> _Exercise directions_
What is needed is a copy of each line in the listing that contains "documentclass".

+---+

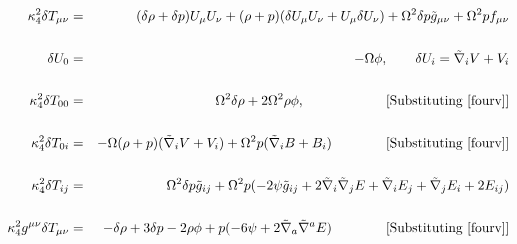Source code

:\documentclass[10pt,letterpaper]{article}
\numberwithin{equation}{section}
\begin{document}
\begin{eqnarray}
\\ \nonumber\\ 
\kappa^2_4\delta T_{\mu\nu} &=& (\delta\rho + \delta p) U_\mu U_\nu + (\rho+p)(\delta U_\mu U_\nu + U_\mu \delta U_\nu) + \Omega^2 \delta p \tilde g_{\mu\nu} + \Omega^2 p f_{\mu\nu}
\\ \nonumber\\
\delta U_0 &=& - \Omega \phi,\qquad \delta U_i = \tilde\nabla_i V + V_i
\label{fourv}
\\ \nonumber\\
\kappa^2_4 \delta T_{00}&=& \Omega^2 \delta \rho + 2 \Omega^2 \rho \phi,\qquad\qquad\qquad \text{[Substituting \eqref{fourv}]}
\\  \nonumber\\ 
\kappa^2_4 \delta T_{0i}&=& -\Omega(\rho+p)(\tilde\nabla_i V + V_i) + \Omega^2 p (\tilde\nabla_i B + B_i)
\qquad\qquad \text{[Substituting \eqref{fourv}]}
\\  \nonumber\\ 
\kappa^2_4\delta T_{ij}&=& \Omega^2 \delta p \tilde g_{ij} + \Omega^2 p (-2\psi \tilde g_{ij} + 2\tilde\nabla_i\tilde\nabla_j E + 
\tilde\nabla_i E_j +\tilde\nabla_j E_i + 2E_{ij})
\\ \nonumber\\
\kappa^2_4 g^{\mu\nu}\delta T_{\mu\nu} &=&  - \delta \rho + 3\delta p - 2\rho \phi + p(-6\psi + 2\tilde\nabla_a\tilde\nabla^a E)
\qquad\qquad \text{[Substituting \eqref{fourv}]}
\end{eqnarray}
%
%
%
\end{document}
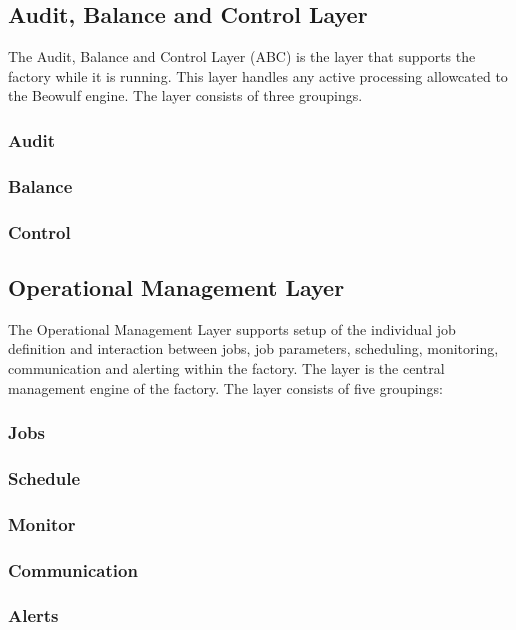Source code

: \documentclass{sigplanconf}
\begin{document}
\subsection{Audit, Balance and Control Layer}
The Audit, Balance and Control Layer (ABC) is the layer that supports the factory while it is running.
This layer handles any active processing allowcated to the Beowulf engine. The layer consists of three groupings.
\subsubsection{Audit}

\subsubsection{Balance}

\subsubsection{Control}

\subsection{Operational Management Layer}
The Operational Management Layer supports setup of the individual job definition and 
interaction between jobs, job parameters, scheduling, monitoring, communication and alerting within the factory. The layer is the central management engine of the factory. The layer consists of five groupings:
\subsubsection{Jobs}

\subsubsection{Schedule}

\subsubsection{Monitor}

\subsubsection{Communication}

\subsubsection{Alerts}
\end{document}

+---+

> _Exercise answer_
:\documentclass[10pt,letterpaper]{article}
: \documentclass{sigplanconf}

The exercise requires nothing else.